Learn what questions experts say you should be asking your midwife in video below:

Questions to ask your midwife

DELAYS IN TRANSFERS

Regardless of a midwife’s licensing or training, issues with out of hospital births often arise when midwives delay transferring a mother to the hospital when needed, FOX 13 News found.

Advocates for out of hospital births say data showing that about 10% of women who plan out of hospital are transferred to the hospital — with first-time moms at highest risk — are a sign midwives are being responsible.

Shupe said hospital transfers “can be a good thing.” But she added that it’s “unfortunate” when midwives “wait too long to transfer, and then life is on the brink.”

That’s what happened to Lacie Baum, who chose to deliver her first child in a Utah County birthing center in 2021, hoping for “more control” and a more “personal experience” than she could get in the hospital as the pandemic wore on.

But during the nearly 24 hours she spent laboring at the birthing center, she had a feeling something wasn’t “right.” Her contractions were painful, and she spent much of the night “screaming” in “agonizing pain.”

“It wasn’t normal,” she said, “but they kept telling me it was normal, and I didn’t know any better.”

At one point, she said she made a joke about wanting an epidural, a treatment only available at the hospital. But documents show a midwife didn’t suggest she should be transferred until she’d been there for nearly a full day.

Once Baum arrived at the hospital, a heart rate monitor showed her daughter’s heart rate was dropping, so she and her husband made the decision to have a Cesarean section.

“My doctor told me that if I wouldn’t have gotten there when I did, that my baby would have died the way that she was born,” she recalled, describing the umbilical cord wrapped around her daughter’s body as “like a cocoon.”

After the birth, Baum filed a complaint against the licensed midwife who attempted to deliver her baby. The state investigated but did not to take any public action against the midwife’s license.

The Department of Occupational and Professional Licensing asked Shupe, then the chair of the state’s Direct Entry Midwifery Board, to review the death.

Emails Baum shared with FOX 13 News show Shupe felt the midwife didn’t “understand the natural progress of labor” and said her actions had “compounded the problem." But Shupe didn’t think the state had “any rules that this midwife broke.”

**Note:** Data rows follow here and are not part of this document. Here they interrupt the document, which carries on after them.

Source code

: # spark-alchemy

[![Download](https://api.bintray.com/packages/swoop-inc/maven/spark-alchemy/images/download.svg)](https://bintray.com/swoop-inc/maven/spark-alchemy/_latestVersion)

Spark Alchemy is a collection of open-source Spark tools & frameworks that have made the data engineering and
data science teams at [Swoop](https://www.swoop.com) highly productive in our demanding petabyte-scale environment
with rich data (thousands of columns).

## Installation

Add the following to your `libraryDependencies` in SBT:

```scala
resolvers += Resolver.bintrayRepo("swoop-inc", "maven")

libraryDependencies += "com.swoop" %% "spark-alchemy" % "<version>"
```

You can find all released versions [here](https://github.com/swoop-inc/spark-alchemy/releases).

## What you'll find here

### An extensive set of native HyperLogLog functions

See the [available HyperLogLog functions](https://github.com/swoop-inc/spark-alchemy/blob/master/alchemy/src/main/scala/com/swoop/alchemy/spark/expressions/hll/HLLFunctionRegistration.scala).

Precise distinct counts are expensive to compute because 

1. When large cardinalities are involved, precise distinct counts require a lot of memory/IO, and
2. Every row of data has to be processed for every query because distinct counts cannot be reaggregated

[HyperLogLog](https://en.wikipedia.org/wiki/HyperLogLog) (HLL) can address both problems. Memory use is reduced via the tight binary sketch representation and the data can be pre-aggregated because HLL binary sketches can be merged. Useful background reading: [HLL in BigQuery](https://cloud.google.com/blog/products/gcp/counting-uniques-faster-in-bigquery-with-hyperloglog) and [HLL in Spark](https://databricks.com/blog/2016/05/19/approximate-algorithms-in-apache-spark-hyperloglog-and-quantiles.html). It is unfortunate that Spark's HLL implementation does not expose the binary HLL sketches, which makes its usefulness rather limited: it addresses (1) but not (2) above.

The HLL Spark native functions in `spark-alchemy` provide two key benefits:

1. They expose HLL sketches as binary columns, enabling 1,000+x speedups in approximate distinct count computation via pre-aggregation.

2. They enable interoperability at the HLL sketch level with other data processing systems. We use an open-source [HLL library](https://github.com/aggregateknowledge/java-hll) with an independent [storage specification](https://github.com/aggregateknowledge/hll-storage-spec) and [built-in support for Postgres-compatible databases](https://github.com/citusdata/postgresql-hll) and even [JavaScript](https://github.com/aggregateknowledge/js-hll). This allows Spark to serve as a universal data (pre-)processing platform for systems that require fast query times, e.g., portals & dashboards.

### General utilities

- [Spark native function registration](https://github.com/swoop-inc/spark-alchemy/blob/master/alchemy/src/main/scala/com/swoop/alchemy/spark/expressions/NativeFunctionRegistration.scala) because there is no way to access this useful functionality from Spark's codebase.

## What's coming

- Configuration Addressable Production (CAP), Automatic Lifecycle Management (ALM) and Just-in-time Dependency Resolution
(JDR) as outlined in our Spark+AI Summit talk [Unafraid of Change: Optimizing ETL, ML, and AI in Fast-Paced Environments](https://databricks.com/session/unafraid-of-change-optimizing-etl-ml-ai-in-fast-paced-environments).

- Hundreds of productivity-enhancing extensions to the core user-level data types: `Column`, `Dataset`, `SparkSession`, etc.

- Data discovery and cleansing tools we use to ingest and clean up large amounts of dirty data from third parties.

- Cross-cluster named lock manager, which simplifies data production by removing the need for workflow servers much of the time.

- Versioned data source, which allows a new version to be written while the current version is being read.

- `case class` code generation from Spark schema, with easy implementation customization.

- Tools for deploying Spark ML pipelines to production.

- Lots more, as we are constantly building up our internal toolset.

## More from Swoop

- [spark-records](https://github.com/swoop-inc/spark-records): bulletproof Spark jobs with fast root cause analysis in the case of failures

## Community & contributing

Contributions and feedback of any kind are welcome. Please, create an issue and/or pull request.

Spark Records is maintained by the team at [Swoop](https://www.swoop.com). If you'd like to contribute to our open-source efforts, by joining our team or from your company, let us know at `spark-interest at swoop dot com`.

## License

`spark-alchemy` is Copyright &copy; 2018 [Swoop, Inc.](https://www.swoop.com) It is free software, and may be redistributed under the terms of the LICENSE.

To educate future parents, Shupe urged the couple to write a review of the birth center online, calling it “the biggest help to the community that this couple could do."

Cases like Baum’s show that licensure doesn’t guarantee a positive experience, Shupe said. But it can assure parents that a provider has a minimum level of education, Richardson notes, and it provides an additional layer of accountability outside of the criminal justice system if midwives act outside their scope.

“You know that there has been some process where they’ve had to take classes, where they’ve had to take a test or they’ve had to do clinical work that was supervised,” she said. “So you don’t have somebody who says, ‘Hey, I had a dream that God wants me to be midwife, so now I’m a midwife.’ Those are the ones that really, really concern me.”

Baum said she struggled with guilt for a long time after her birth, feeling that she’d put her daughter at risk — a sentiment shared by several other parents FOX 13 News spoke to for this story.

“It was me who chose the birthing center,” Baum said. “It was me who defended them to my parents, to my husband’s parents, to our family, to our friends every time anyone would question my decision to go to the birthing center. I would defend them and say, ‘You know what? Women have been giving birth like this for thousands of years and what could go wrong?’ It will be fine.”

Years later, she now sees what happened to her in a different light.

“It wasn’t my fault,” she said. “There is a serious lack of information."